Segment Start: DATA EXTRACTS

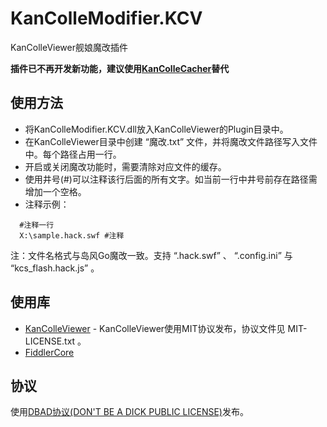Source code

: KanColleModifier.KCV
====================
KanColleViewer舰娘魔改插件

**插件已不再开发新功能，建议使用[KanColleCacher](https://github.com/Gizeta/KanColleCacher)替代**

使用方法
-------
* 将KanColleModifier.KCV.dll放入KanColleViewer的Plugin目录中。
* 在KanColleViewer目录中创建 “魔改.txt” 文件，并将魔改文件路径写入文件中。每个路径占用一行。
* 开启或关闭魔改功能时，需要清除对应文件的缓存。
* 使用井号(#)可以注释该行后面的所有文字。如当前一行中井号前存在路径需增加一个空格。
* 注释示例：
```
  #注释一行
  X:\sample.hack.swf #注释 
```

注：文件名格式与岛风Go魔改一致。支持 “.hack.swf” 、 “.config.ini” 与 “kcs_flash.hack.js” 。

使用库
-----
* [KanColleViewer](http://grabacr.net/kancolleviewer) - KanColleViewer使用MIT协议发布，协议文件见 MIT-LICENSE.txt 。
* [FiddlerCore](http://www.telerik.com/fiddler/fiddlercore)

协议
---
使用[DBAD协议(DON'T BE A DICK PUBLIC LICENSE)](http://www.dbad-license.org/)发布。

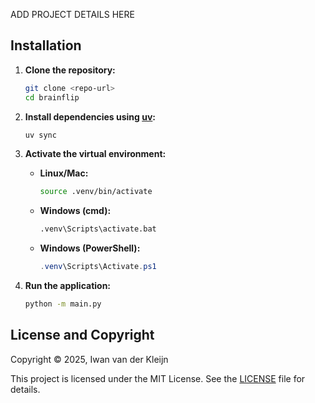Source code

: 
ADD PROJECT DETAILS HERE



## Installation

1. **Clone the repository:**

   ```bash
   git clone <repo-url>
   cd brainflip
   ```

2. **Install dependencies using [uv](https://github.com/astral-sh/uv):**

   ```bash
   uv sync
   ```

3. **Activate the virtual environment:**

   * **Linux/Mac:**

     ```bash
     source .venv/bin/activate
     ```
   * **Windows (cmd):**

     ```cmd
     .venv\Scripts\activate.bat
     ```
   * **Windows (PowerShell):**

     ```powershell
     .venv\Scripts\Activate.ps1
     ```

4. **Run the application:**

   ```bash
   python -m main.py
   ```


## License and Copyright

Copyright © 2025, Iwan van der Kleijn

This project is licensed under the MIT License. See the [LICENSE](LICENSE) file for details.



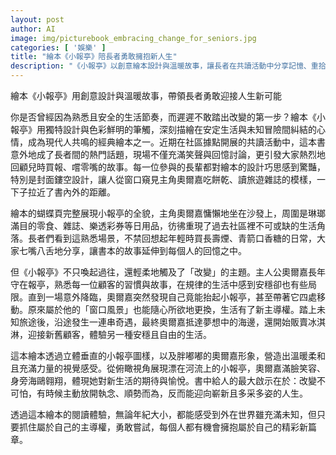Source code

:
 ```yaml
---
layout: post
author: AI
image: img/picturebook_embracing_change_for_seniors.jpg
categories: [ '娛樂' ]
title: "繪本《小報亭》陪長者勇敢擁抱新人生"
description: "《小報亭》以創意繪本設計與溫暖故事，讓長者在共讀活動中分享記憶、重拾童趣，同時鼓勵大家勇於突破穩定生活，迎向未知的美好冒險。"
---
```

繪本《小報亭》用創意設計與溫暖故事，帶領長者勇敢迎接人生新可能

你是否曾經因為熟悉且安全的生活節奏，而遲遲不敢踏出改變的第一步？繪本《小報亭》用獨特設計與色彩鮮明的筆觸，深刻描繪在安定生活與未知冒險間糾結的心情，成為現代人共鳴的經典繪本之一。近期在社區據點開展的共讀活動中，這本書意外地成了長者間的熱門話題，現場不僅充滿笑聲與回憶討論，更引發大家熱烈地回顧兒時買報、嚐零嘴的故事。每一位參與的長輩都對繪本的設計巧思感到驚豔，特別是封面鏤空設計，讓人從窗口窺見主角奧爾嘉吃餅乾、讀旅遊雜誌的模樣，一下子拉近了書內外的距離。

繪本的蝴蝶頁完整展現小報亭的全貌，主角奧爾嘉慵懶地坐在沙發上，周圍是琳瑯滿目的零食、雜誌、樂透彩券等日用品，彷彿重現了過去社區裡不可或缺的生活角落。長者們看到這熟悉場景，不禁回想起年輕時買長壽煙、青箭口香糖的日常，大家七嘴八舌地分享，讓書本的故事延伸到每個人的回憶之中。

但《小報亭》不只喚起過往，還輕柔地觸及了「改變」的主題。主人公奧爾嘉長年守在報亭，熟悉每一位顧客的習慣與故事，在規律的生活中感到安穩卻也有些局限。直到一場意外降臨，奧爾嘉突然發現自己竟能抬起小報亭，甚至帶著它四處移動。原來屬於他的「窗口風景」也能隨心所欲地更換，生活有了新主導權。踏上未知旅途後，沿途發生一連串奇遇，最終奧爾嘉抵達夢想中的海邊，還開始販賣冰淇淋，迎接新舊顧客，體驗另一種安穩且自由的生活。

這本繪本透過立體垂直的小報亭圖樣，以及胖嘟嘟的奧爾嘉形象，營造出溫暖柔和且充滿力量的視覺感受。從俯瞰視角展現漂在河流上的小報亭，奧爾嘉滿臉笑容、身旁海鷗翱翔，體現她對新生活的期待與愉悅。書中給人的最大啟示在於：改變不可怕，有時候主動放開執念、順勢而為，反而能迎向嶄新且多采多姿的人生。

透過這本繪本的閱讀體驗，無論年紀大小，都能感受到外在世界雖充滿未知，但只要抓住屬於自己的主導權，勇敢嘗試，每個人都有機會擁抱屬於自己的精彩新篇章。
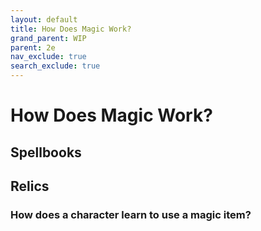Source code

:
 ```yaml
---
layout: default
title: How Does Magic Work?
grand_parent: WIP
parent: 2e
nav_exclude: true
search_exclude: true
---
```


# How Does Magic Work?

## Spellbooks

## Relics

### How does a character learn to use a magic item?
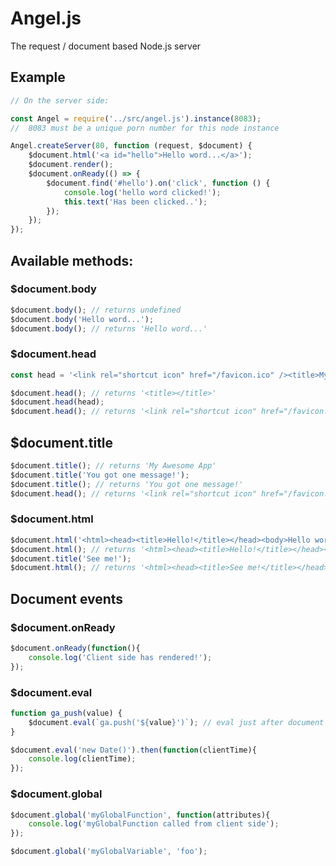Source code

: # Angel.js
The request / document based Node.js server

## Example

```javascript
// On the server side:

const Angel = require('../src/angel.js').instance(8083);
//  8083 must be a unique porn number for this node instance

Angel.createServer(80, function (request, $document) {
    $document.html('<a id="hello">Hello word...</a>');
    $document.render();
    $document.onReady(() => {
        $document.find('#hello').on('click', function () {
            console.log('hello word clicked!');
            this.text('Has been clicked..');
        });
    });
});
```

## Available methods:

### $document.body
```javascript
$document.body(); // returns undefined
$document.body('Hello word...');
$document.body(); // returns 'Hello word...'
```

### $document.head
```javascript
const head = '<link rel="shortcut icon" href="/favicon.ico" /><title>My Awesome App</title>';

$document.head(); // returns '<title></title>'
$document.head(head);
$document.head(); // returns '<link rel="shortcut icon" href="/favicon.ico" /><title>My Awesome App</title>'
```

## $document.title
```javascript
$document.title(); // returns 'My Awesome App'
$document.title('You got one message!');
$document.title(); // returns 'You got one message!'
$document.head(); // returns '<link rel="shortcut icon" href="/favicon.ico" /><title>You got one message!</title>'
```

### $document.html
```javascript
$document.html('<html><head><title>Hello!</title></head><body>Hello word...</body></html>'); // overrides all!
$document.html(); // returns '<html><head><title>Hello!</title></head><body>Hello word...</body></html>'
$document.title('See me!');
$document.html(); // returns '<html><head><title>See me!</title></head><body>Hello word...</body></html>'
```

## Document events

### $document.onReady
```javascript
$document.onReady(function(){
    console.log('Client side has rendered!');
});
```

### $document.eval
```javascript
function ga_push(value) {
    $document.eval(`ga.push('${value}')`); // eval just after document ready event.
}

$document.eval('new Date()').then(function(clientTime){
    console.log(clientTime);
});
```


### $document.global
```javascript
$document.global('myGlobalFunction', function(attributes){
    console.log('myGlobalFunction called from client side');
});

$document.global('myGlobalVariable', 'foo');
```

Segment End: DATA EXTRACTS

## TASK REQUIREMENTS
Scan the material above for the string "Copyright" and report each line where you find it.

## ANSWER TO THE EXERCISE
## License and Copyright
Copyright © 2025, Iwan van der Kleijn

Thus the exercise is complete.